- _ACTION ITEM_
Copy out each line of the data that holds the word "listes".

[Saved entries]

-- Opening Marker --

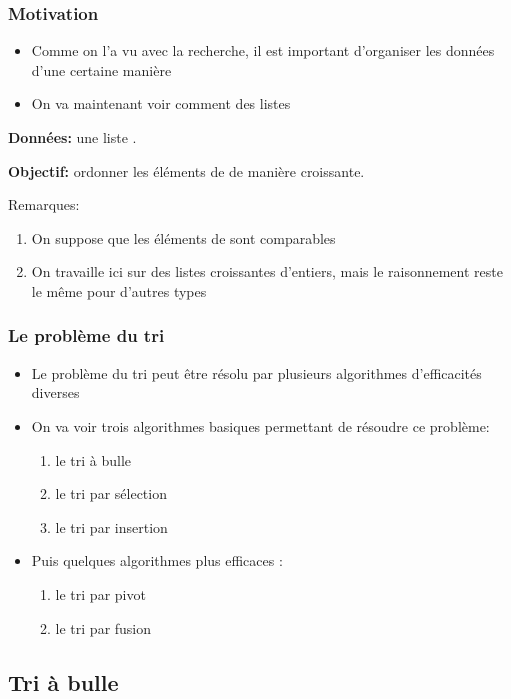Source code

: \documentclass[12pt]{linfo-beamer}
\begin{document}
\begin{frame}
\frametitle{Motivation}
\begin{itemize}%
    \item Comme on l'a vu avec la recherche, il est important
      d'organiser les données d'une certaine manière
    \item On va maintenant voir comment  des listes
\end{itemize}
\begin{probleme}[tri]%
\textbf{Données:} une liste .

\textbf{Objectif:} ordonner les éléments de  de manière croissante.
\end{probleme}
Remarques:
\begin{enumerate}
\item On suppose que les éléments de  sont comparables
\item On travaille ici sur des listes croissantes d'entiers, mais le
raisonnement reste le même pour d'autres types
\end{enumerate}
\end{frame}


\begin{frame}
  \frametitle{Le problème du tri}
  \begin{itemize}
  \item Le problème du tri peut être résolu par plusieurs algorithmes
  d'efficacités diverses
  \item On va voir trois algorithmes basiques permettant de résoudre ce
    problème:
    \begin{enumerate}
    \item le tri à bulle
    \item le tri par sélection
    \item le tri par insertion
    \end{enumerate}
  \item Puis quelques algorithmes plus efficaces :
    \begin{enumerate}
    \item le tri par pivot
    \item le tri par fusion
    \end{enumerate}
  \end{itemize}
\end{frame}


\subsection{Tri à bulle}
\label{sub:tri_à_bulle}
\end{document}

-- Closing Marker --
-- Opening Marker --

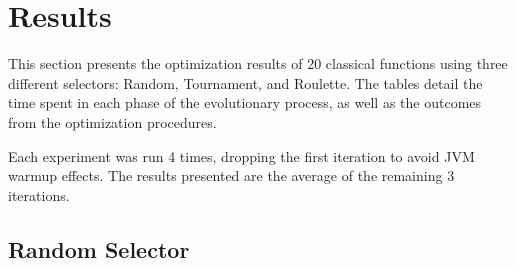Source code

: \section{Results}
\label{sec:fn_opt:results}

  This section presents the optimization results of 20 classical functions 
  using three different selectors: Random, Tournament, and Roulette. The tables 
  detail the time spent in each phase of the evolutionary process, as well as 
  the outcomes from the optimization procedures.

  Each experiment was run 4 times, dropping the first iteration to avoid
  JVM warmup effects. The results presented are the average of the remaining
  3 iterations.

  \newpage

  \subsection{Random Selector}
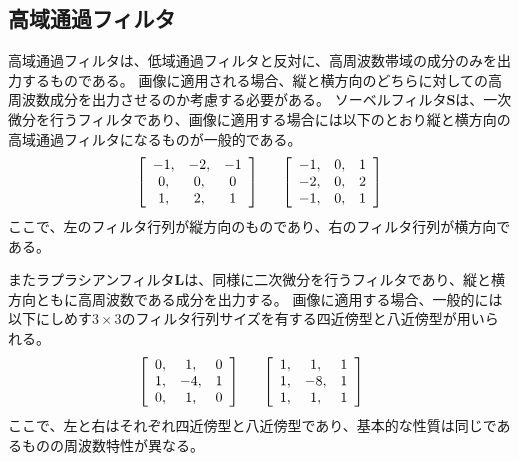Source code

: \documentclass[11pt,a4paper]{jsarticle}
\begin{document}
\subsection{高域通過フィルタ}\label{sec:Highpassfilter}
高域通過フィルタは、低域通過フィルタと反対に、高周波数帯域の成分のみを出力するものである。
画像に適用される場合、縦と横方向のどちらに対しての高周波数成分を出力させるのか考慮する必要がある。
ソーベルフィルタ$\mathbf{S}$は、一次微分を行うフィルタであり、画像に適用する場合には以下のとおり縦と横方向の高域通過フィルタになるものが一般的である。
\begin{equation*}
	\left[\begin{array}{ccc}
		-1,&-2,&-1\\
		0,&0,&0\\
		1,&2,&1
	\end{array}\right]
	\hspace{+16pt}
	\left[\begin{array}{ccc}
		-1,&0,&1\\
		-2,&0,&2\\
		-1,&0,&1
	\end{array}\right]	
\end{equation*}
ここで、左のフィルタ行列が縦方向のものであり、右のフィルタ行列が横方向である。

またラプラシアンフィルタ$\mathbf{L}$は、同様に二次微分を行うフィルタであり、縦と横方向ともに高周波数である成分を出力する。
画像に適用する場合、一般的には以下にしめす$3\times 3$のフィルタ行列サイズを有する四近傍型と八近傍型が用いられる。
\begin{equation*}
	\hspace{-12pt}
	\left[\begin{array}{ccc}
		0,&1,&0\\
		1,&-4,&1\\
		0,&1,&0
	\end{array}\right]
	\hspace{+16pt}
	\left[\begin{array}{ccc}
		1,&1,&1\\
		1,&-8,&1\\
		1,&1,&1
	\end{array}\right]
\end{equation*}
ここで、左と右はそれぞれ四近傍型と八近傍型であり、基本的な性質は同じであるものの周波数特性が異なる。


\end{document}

-- Closing Marker --

- _RESPONSE FOR THIS EXERCISE_
    \item On va maintenant voir comment  des listes
\item On travaille ici sur des listes croissantes d'entiers, mais le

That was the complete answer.